O sol visível é emanação horizontal de Hélio, seu princípio ativo no reino visível e líder dos demais deuses visíveis.
O poder elevador (anagogikos) emanado de Hélio através dos raios solares é compartilhado por todos os deuses visíveis.
Papel de divindades mediadoras específicas: Cíbele (noética) e Átis (noérico).
Cíbele, mãe dos deuses, é a providente (pronoia) noética que desce ao reino de Hélio.
Átis é a essência (ousia) do nous demiúrgico imanente no reino encósmico, semelhante aos raios solares.
Átis e os raios de Hélio constituem o conduto pelo qual as almas purificadas são elevadas.
Processo de elevação: a alma, com seu veículo, ascende pelos raios solares (veículo análogo) graças à energia noérica de Hélio/Átis, até as substâncias congêneres (syngeneis ousiai) – os veículos dos deuses visíveis.

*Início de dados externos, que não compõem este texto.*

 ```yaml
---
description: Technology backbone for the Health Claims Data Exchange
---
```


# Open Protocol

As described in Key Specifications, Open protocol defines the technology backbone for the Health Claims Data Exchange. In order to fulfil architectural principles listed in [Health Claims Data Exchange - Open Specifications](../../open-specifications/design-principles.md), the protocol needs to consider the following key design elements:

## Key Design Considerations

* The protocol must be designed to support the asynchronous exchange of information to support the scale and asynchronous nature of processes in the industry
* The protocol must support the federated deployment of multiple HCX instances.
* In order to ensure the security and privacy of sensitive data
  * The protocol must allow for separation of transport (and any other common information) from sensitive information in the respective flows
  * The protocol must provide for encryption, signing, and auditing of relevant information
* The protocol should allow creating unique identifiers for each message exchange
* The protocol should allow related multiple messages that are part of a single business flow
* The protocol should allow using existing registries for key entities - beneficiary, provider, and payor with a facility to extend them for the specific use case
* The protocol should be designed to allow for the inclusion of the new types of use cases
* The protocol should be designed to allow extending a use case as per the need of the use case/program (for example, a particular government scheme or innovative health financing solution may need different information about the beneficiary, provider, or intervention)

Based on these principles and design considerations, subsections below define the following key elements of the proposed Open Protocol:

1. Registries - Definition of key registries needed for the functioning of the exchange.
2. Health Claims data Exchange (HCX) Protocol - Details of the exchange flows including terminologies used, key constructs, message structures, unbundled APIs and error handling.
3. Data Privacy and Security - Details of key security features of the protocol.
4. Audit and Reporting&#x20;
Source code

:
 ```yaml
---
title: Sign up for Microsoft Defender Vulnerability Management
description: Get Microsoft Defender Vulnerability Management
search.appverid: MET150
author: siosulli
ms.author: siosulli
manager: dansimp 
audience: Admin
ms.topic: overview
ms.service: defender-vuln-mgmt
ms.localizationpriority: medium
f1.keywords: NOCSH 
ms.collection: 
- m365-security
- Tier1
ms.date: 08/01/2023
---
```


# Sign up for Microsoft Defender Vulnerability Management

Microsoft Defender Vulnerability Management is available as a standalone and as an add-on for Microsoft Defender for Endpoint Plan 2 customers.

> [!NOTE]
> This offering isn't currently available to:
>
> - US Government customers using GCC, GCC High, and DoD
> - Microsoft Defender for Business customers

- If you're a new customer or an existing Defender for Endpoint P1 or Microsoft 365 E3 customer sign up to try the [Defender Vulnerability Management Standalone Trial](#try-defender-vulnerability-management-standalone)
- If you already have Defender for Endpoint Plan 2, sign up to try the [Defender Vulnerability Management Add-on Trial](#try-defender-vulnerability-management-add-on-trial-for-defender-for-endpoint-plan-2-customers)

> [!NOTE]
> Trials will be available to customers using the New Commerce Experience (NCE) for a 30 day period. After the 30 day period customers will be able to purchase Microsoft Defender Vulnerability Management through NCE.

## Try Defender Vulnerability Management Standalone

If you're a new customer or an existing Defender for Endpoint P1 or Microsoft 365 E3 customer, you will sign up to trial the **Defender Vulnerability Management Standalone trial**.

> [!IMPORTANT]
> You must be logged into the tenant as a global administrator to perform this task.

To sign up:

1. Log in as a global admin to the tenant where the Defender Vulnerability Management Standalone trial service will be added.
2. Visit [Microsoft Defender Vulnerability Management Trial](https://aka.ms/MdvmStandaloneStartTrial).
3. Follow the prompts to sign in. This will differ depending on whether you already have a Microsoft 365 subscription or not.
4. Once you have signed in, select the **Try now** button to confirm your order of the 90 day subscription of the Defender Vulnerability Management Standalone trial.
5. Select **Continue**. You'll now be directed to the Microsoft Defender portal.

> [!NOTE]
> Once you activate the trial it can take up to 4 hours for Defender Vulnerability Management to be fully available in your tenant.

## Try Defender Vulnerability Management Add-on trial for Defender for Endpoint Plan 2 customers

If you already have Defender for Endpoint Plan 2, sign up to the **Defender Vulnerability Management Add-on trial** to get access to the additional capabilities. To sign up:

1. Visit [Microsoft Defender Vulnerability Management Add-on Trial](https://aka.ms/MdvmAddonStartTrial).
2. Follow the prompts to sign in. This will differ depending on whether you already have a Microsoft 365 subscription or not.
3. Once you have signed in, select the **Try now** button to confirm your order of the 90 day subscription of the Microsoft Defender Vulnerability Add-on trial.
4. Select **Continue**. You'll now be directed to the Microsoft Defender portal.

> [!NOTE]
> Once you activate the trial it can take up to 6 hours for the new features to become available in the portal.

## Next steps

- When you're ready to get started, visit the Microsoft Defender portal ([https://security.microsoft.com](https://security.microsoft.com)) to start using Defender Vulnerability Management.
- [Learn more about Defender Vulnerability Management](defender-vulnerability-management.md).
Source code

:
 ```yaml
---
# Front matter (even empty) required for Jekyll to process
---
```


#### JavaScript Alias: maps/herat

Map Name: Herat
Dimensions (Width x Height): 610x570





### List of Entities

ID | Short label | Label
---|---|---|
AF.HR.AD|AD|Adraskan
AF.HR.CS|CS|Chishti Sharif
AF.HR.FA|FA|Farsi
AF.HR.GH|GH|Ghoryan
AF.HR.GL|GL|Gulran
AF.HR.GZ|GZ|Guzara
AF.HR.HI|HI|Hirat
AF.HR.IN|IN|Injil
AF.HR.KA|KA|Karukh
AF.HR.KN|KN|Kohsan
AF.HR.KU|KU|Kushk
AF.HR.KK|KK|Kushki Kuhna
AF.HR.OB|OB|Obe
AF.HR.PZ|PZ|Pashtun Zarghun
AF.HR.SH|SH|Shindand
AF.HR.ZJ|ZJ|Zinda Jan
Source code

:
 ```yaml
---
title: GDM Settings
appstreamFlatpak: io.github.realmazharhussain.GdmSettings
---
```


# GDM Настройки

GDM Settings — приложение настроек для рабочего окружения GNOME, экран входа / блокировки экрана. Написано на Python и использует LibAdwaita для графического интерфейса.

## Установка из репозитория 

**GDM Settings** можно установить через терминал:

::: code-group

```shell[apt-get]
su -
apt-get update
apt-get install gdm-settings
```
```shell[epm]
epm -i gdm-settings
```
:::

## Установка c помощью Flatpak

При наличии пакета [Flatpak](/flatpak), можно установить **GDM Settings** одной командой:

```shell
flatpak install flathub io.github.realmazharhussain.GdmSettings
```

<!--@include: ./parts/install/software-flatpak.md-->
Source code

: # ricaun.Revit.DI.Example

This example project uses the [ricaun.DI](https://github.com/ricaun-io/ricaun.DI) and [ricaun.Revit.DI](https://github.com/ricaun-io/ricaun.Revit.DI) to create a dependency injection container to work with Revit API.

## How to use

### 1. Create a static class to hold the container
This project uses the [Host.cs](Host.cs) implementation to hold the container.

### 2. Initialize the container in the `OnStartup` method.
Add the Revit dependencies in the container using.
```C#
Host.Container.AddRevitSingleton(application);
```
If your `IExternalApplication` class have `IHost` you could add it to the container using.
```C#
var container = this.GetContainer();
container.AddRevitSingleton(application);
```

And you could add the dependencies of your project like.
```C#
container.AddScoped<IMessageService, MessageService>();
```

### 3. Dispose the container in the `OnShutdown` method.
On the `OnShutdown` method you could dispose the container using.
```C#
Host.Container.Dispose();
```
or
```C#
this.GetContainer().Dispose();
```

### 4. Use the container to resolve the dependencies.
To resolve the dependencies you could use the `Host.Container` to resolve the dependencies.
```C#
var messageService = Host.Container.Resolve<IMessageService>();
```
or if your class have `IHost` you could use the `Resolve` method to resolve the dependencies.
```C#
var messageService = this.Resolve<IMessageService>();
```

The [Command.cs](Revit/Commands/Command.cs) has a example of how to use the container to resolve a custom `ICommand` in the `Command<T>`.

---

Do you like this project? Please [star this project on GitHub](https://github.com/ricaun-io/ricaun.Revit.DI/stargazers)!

Dupla função teúrgica do veículo etéreo:
Primeira função: ser purificado pela luz divina, tornando-se receptivo à união.
Segunda função: ser preenchido por imagens (phantasmata) divinas durante a iluminação, suprimindo toda atividade imaginativa e perceptiva inferior.

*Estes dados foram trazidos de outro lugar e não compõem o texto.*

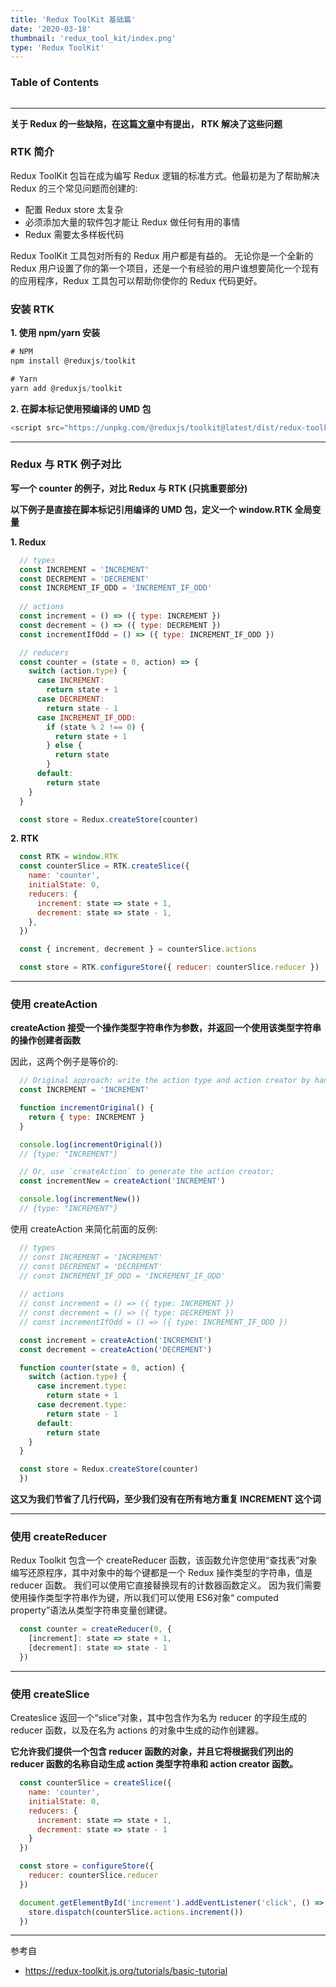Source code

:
 ```yaml
---
title: 'Redux ToolKit 基础篇'
date: '2020-03-18'
thumbnail: 'redux_tool_kit/index.png'
type: 'Redux ToolKit'
---
```

### Table of Contents
```toc
```
---
**关于 Redux 的一些缺陷，在这篇[文章](https://github.com/dt-fe/weekly/blob/v2/056.%E7%B2%BE%E8%AF%BB%E3%80%8A%E9%87%8D%E6%96%B0%E6%80%9D%E8%80%83%20Redux%E3%80%8B.md)中有提出， RTK 解决了这些问题**
### RTK 简介

Redux ToolKit 包旨在成为编写 Redux 逻辑的标准方式。他最初是为了帮助解决 Redux 的三个常见问题而创建的:
  - 配置 Redux store 太复杂
  - 必须添加大量的软件包才能让 Redux 做任何有用的事情
  - Redux 需要太多样板代码

Redux ToolKit 工具包对所有的 Redux 用户都是有益的。 无论你是一个全新的 Redux 用户设置了你的第一个项目，还是一个有经验的用户谁想要简化一个现有的应用程序，Redux 工具包可以帮助你使你的 Redux 代码更好。

### 安装 RTK

**1. 使用 npm/yarn 安装**
```js
# NPM
npm install @reduxjs/toolkit

# Yarn
yarn add @reduxjs/toolkit
```
**2. 在脚本标记使用预编译的 UMD 包**
```js
<script src="https://unpkg.com/@reduxjs/toolkit@latest/dist/redux-toolkit.umd.js"></script>
```
---

### Redux 与 RTK 例子对比

**写一个 counter 的例子，对比 Redux 与 RTK (只挑重要部分)**

**以下例子是直接在脚本标记引用编译的 UMD 包，定义一个 window.RTK 全局变量**

**1. Redux**
```js
  // types
  const INCREMENT = 'INCREMENT'
  const DECREMENT = 'DECREMENT'
  const INCREMENT_IF_ODD = 'INCREMENT_IF_ODD'
  
  // actions
  const increment = () => ({ type: INCREMENT })
  const decrement = () => ({ type: DECREMENT })
  const incrementIfOdd = () => ({ type: INCREMENT_IF_ODD })

  // reducers
  const counter = (state = 0, action) => {
    switch (action.type) {
      case INCREMENT:
        return state + 1
      case DECREMENT:
        return state - 1
      case INCREMENT_IF_ODD:
        if (state % 2 !== 0) {
          return state + 1
        } else {
          return state
        }
      default:
        return state
    }
  }

  const store = Redux.createStore(counter)
```

**2. RTK**
```js
  const RTK = window.RTK
  const counterSlice = RTK.createSlice({
    name: 'counter',
    initialState: 0,
    reducers: {
      increment: state => state + 1,
      decrement: state => state - 1,
    },
  })

  const { increment, decrement } = counterSlice.actions

  const store = RTK.configureStore({ reducer: counterSlice.reducer })
```
---

### 使用 createAction

**createAction 接受一个操作类型字符串作为参数，并返回一个使用该类型字符串的操作创建者函数**

因此，这两个例子是等价的:

```js
  // Original approach: write the action type and action creator by hand
  const INCREMENT = 'INCREMENT'

  function incrementOriginal() {
    return { type: INCREMENT }
  }

  console.log(incrementOriginal())
  // {type: "INCREMENT"}

  // Or, use `createAction` to generate the action creator:
  const incrementNew = createAction('INCREMENT')

  console.log(incrementNew())
  // {type: "INCREMENT"}
```

使用 createAction 来简化前面的反例:

```js
  // types
  // const INCREMENT = 'INCREMENT'
  // const DECREMENT = 'DECREMENT'
  // const INCREMENT_IF_ODD = 'INCREMENT_IF_ODD'
  
  // actions
  // const increment = () => ({ type: INCREMENT })
  // const decrement = () => ({ type: DECREMENT })
  // const incrementIfOdd = () => ({ type: INCREMENT_IF_ODD })

  const increment = createAction('INCREMENT')
  const decrement = createAction('DECREMENT')

  function counter(state = 0, action) {
    switch (action.type) {
      case increment.type:
        return state + 1
      case decrement.type:
        return state - 1
      default:
        return state
    }
  }

  const store = Redux.createStore(counter)
  })
```
**这又为我们节省了几行代码，至少我们没有在所有地方重复 INCREMENT 这个词**

---

### 使用 createReducer

Redux Toolkit 包含一个 createReducer 函数，该函数允许您使用“查找表”对象编写还原程序，其中对象中的每个键都是一个 Redux 操作类型的字符串，值是 reducer 函数。 我们可以使用它直接替换现有的计数器函数定义。 因为我们需要使用操作类型字符串作为键，所以我们可以使用 ES6对象“ computed property”语法从类型字符串变量创建键。

```js
  const counter = createReducer(0, {
    [increment]: state => state + 1,
    [decrement]: state => state - 1
  })
```
---

### 使用 createSlice
Createslice 返回一个“slice”对象，其中包含作为名为 reducer 的字段生成的 reducer 函数，以及在名为 actions 的对象中生成的动作创建器。

**它允许我们提供一个包含 reducer 函数的对象，并且它将根据我们列出的 reducer 函数的名称自动生成 action 类型字符串和 action creator 函数。**

```js
  const counterSlice = createSlice({
    name: 'counter',
    initialState: 0,
    reducers: {
      increment: state => state + 1,
      decrement: state => state - 1
    }
  })

  const store = configureStore({
    reducer: counterSlice.reducer
  })

  document.getElementById('increment').addEventListener('click', () => {
    store.dispatch(counterSlice.actions.increment())
  })
```

---
参考自
- https://redux-toolkit.js.org/tutorials/basic-tutorial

Suspensão das faculdades inferiores: na união teúrgica, cessam aisthesis, synaisthesis e atividade emocional ou errônea da imaginação.
Atividade das faculdades superiores: permanecem alertas a prosoché (atenção) e dianoia (pensamento discursivo), conscientes do processo.

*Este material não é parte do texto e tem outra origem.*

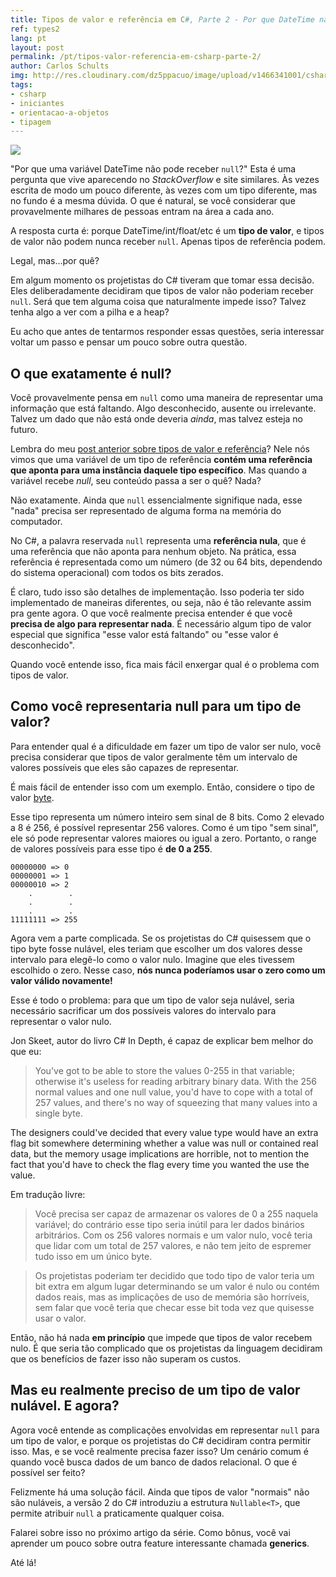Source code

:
 ```yaml
---
title: Tipos de valor e referência em C#, Parte 2 - Por que DateTime não pode ser nulo?
ref: types2
lang: pt
layout: post
permalink: /pt/tipos-valor-referencia-em-csharp-parte-2/
author: Carlos Schults
img: http://res.cloudinary.com/dz5ppacuo/image/upload/v1466341001/csharp-min_buiizq.png
tags:
- csharp
- iniciantes
- orientacao-a-objetos
- tipagem
---
```


![](http://res.cloudinary.com/dz5ppacuo/image/upload/v1466341001/csharp-min_buiizq.png)

"Por que uma variável DateTime não pode receber `null`?" Esta é uma pergunta que vive aparecendo no *StackOverflow* e site similares. Às vezes escrita de modo um pouco diferente, às vezes com um tipo diferente, mas no fundo é a mesma dúvida. O que é natural, se você considerar que provavelmente milhares de pessoas entram na área a cada ano.
<!--more-->

A resposta curta é: porque DateTime/int/float/etc é um **tipo de valor**, e tipos de valor não podem nunca receber `null`. Apenas tipos de referência podem.

Legal, mas...por quê?

Em algum momento os projetistas do C# tiveram que tomar essa decisão. Eles deliberadamente decidiram que tipos de valor não poderiam receber `null`. Será que tem alguma coisa que naturalmente impede isso? Talvez tenha algo a ver com a pilha e a heap?

Eu acho que antes de tentarmos responder essas questões, seria interessar voltar um passo e pensar um pouco sobre outra questão.

## O que exatamente é null?

Você provavelmente pensa em `null` como uma maneira de representar uma informação que está faltando. Algo desconhecido, ausente ou irrelevante. Talvez um dado que não está onde deveria *ainda*, mas talvez esteja no futuro.

Lembra do meu [post anterior sobre tipos de valor e referência](http://carlosschults.net/pt/tipos-valor-referencia-em-csharp/)? Nele nós vimos que uma variável de um tipo de referência **contém uma referência que aponta para uma instância daquele tipo específico**. Mas quando a variável recebe *null*, seu conteúdo passa a ser o quê? Nada?

Não exatamente. Ainda que `null` essencialmente signifique nada, esse "nada" precisa ser representado de alguma forma na memória do computador.

No C#, a palavra reservada `null` representa uma **referência nula**, que é uma referência que não aponta para nenhum objeto. Na prática, essa referência é representada como um número (de 32 ou 64 bits, dependendo do sistema operacional) com todos os bits zerados.

É claro, tudo isso são detalhes de implementação. Isso poderia ter sido implementado de maneiras diferentes, ou seja, não é tão relevante assim pra gente agora. O que você realmente precisa entender é que você **precisa de algo para representar nada**. É necessário algum tipo de valor especial que significa "esse valor está faltando" ou "esse valor é desconhecido".

Quando você entende isso, fica mais fácil enxergar qual é o problema com tipos de valor.

## Como você representaria null para um tipo de valor?

Para entender qual é a dificuldade em fazer um tipo de valor ser nulo, você precisa considerar que tipos de valor geralmente têm um intervalo de valores possíveis que eles são capazes de representar.

É mais fácil de entender isso com um exemplo. Então, considere o tipo de valor [byte](https://msdn.microsoft.com/pt-br/library/system.byte(v=vs.110).aspx).

Esse tipo representa um número inteiro sem sinal de 8 bits. Como 2 elevado a 8 é 256, é possível representar 256 valores. Como é um tipo "sem sinal", ele só pode representar valores maiores ou igual a zero. Portanto, o range de valores possíveis para esse tipo é **de 0 a 255**.

    00000000 => 0
    00000001 => 1
    00000010 => 2
        .        .
        .        .
        .        .
    11111111 => 255

Agora vem a parte complicada. Se os projetistas do C# quisessem que o tipo byte fosse nulável, eles teriam que escolher um dos valores desse intervalo para elegê-lo como o valor nulo. Imagine que eles tivessem escolhido o zero. Nesse caso, **nós nunca poderíamos usar o zero como um valor válido novamente!**

Esse é todo o problema: para que um tipo de valor seja nulável, seria necessário sacrificar um dos possíveis valores do intervalo para representar o valor nulo.

Jon Skeet, autor do livro C# In Depth, é capaz de explicar bem melhor do que eu:

 > You've got to be able to store the values 0-255 in that variable; otherwise it's useless for reading arbitrary binary data. With the 256 normal values
and one null value, you'd have to cope with a total of 257 values, and there's no way of squeezing that many values into a single byte. 
>
The designers could've decided that every value type would have an extra flag bit somewhere determining whether a value was null or contained real data, but the memory usage implications 
are horrible, not to mention the fact that you'd have to check the flag every time you wanted the use the value.

Em tradução livre:

> Você precisa ser capaz de armazenar os valores de 0 a 255 naquela variável; do contrário esse tipo seria inútil para ler dados binários arbitrários. Com os 256 valores normais e um valor nulo, você teria que lidar com um total de 257 valores, e não tem jeito de espremer tudo isso em um único byte.

> Os projetistas poderiam ter decidido que todo tipo de valor teria um bit extra em algum lugar determinando se um valor é nulo ou contém dados reais, mas as implicações de uso de memória são horríveis, sem falar que você teria que checar esse bit toda vez que quisesse usar o valor.

Então, não há nada **em princípio** que impede que tipos de valor recebem nulo. É que seria tão complicado que os projetistas da linguagem decidiram que os benefícios de fazer isso não superam os custos.

## Mas eu realmente preciso de um tipo de valor nulável. E agora?

Agora você entende as complicações envolvidas em representar `null` para um tipo de valor, e porque os projetistas do C# decidiram contra permitir isso. Mas, e se você realmente precisa fazer isso? Um cenário comum é quando você busca dados de um banco de dados relacional. O que é possível ser feito?

Felizmente há uma solução fácil. Ainda que tipos de valor "normais" não são nuláveis, a versão 2 do C# introduziu a estrutura `Nullable<T>`, que permite atribuir `null` a praticamente qualquer coisa. 

Falarei sobre isso no próximo artigo da série. Como bônus, você vai aprender um pouco sobre outra feature interessante chamada **generics**.

Até lá!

Capacidade da alma racional purificada para uma existência separada do veículo e da alma irracional, ascendendo a reinos superiores.
O veículo e a alma irracional, ambos imortais, permanecem no reino encósmico.
Interpretação do mito do Fedro: o auriga (alma racional) eleva a cabeça (a parte mais alta) para contemplar o lugar supracelestial (reino noético), enquanto o veículo e os cavalos (alma irracional) permanecem no séquito divino.
Papel do Uno da alma (to hen tes psyches): faculdade superior ao nous, identificada com o κυβερνήτης (governador) do Fedro, que contempla as Formas mediante união (enosis), não por apreensão discursiva.
Destino do veículo separado: não existe como daimon na atmosfera, nem no reino noético, mas permanece unido ao veículo do deus líder, imitando seu movimento circular, conforme atestado por Proclo.
Possibilidade raríssima de união hipercósmica: almas teúrgicas perfeitas podem, em casos excepcionais, unir-se ao próprio Um (Aion), transcendendo até mesmo o Demiurgo.
Rejeição da doutrina porfiriana da dispersão do veículo do filósofo, alegadamente baseada em má interpretação dos Oráculos Caldaicos.
Doutrina caldaica das almas dos teurgistas (teleostai): após a morte, não permanecem eternamente no reino noético, mas recebem a ordem (taxis) angelical e retornam à geração para auxiliar outras almas.
Doutrina jambliqueana da superintendência (prostasia ton tede): almas purificadas, mesmo após a libertação, retornam ao cosmos para governar (syndioikousi) e administrar o universo junto com deuses e anjos, visando preservação, purificação e perfeição do reino inferior.
Necessidade do veículo imortal: para exercer esta função administrativa encósmica, a alma necessita de seu veículo etéreo original, já purificado e permanentemente ligado ao veículo do deus líder.
Síntese final: a teoria da imortalidade do veículo em Jâmblico fundamenta-se na síntese entre a hierarquia metafísica platônica (Fedro, Timeu) e a soteriologia teúrgica caldaica, garantindo um papel ativo e contínuo para a alma purificada na economia cósmica.